Arsenic trioxide induces human pulmonary fibroblast cell death via the regulation of Bcl-2 family and caspase-8

Arsenic trioxide (ATO; As₂O₃) can induce apoptotic cell death in various cancer cells including lung cancer cells. However, little is known about the toxicological effects of ATO on normal primary lung cells. In this study, we investigated the cellular effects of ATO on human pulmonary fibroblast (HPF) cells in relation to cell growth inhibition and death. ATO inhibited HPF cell growth with an IC₅₀ of approximately 30–40 μM at 24 h and induced cell death accompanied by the loss of mitochondrial membrane potential (MMP; ΔΨ_m).
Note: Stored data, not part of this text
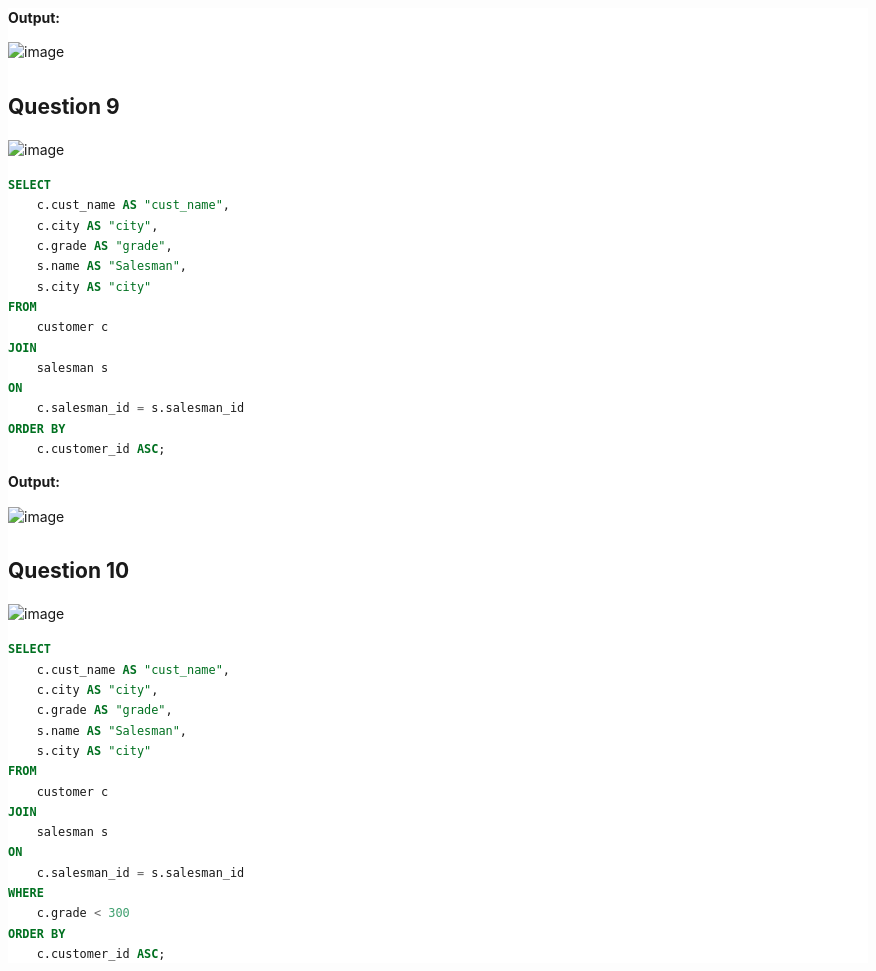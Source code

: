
 ```sql
```

**Output:**

<img width="1307" height="895" alt="image" src="https://github.com/user-attachments/assets/9ed27ded-6ed7-4165-a125-f53de800277a" />


**Question 9**
---
<img width="1298" height="936" alt="image" src="https://github.com/user-attachments/assets/da5f9457-5984-4b59-835b-92afb3481c23" />


```sql
SELECT 
    c.cust_name AS "cust_name",
    c.city AS "city",
    c.grade AS "grade",
    s.name AS "Salesman",
    s.city AS "city"
FROM 
    customer c
JOIN 
    salesman s
ON 
    c.salesman_id = s.salesman_id
ORDER BY 
    c.customer_id ASC;

```

**Output:**

<img width="1321" height="906" alt="image" src="https://github.com/user-attachments/assets/3ac37dba-d345-40f4-8b55-5704246071dd" />


**Question 10**
---
<img width="1324" height="912" alt="image" src="https://github.com/user-attachments/assets/2f42479d-da36-4864-9e20-a7762f1e9637" />


```sql
SELECT 
    c.cust_name AS "cust_name",
    c.city AS "city",
    c.grade AS "grade",
    s.name AS "Salesman",
    s.city AS "city"
FROM 
    customer c
JOIN 
    salesman s
ON 
    c.salesman_id = s.salesman_id
WHERE 
    c.grade < 300
ORDER BY 
    c.customer_id ASC;

```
Thus, HPF cells were considered to be very resistant to ATO insults. ATO increased the expression of p53 protein and decreased that of Bcl-2 protein. This agent activated caspase-8 but not caspase-3 in HPF cells. Z-VAD (a pan-caspase inhibitor; 15 μM) did not significantly decrease cell growth inhibition, death and MMP (ΔΨ_m) loss by ATO. Moreover, administration of Bax or casase-8 siRNA attenuated HPF cell death by ATO whereas p53 or caspase-3 siRNAs did not affect cell death. In conclusion, HPF cells were resistant to ATO and higher doses of ATO induced the growth inhibition and death in HPF cells via the regulation of Bcl-2 family and caspase-8.